▸ **TASK REQUIREMENTS**
Set every entry down again precisely.

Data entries
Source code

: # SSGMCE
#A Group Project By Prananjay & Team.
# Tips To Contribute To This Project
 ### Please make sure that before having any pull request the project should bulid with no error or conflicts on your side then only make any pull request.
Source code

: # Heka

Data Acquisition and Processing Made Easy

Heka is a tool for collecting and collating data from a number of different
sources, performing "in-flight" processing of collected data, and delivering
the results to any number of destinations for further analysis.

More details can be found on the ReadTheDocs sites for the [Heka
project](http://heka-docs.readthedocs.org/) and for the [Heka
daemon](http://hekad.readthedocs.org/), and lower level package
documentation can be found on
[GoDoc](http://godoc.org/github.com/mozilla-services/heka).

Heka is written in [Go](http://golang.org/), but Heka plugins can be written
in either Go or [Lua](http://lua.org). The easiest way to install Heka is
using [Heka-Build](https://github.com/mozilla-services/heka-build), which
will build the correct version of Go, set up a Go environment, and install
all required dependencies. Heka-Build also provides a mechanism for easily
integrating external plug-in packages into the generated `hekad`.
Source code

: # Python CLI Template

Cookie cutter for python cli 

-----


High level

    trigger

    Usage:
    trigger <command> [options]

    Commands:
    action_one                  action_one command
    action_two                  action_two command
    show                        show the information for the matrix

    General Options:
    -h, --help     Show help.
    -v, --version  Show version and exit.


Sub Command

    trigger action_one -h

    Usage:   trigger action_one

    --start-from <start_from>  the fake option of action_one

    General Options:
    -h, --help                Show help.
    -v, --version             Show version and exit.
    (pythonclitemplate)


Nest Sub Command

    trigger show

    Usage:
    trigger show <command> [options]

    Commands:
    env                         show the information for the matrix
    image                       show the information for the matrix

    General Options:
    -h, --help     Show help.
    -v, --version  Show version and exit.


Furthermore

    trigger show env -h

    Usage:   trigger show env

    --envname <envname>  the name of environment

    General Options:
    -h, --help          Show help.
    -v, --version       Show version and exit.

▸ **OUTPUT FOR THIS TASK**
Source code

: # SSGMCE
#A Group Project By Prananjay & Team.
# Tips To Contribute To This Project
 ### Please make sure that before having any pull request the project should bulid with no error or conflicts on your side then only make any pull request.
Source code

: # Heka

Data Acquisition and Processing Made Easy

Heka is a tool for collecting and collating data from a number of different
sources, performing "in-flight" processing of collected data, and delivering
the results to any number of destinations for further analysis.

More details can be found on the ReadTheDocs sites for the [Heka
project](http://heka-docs.readthedocs.org/) and for the [Heka
daemon](http://hekad.readthedocs.org/), and lower level package
documentation can be found on
[GoDoc](http://godoc.org/github.com/mozilla-services/heka).

Heka is written in [Go](http://golang.org/), but Heka plugins can be written
in either Go or [Lua](http://lua.org). The easiest way to install Heka is
using [Heka-Build](https://github.com/mozilla-services/heka-build), which
will build the correct version of Go, set up a Go environment, and install
all required dependencies. Heka-Build also provides a mechanism for easily
integrating external plug-in packages into the generated `hekad`.
Source code

: # Python CLI Template

Cookie cutter for python cli 

-----


High level

    trigger

    Usage:
    trigger <command> [options]

    Commands:
    action_one                  action_one command
    action_two                  action_two command
    show                        show the information for the matrix

    General Options:
    -h, --help     Show help.
    -v, --version  Show version and exit.


Sub Command

    trigger action_one -h

    Usage:   trigger action_one

    --start-from <start_from>  the fake option of action_one

    General Options:
    -h, --help                Show help.
    -v, --version             Show version and exit.
    (pythonclitemplate)


Nest Sub Command

    trigger show

    Usage:
    trigger show <command> [options]

    Commands:
    env                         show the information for the matrix
    image                       show the information for the matrix

    General Options:
    -h, --help     Show help.
    -v, --version  Show version and exit.


Furthermore

    trigger show env -h

    Usage:   trigger show env

    --envname <envname>  the name of environment

    General Options:
    -h, --help          Show help.
    -v, --version       Show version and exit.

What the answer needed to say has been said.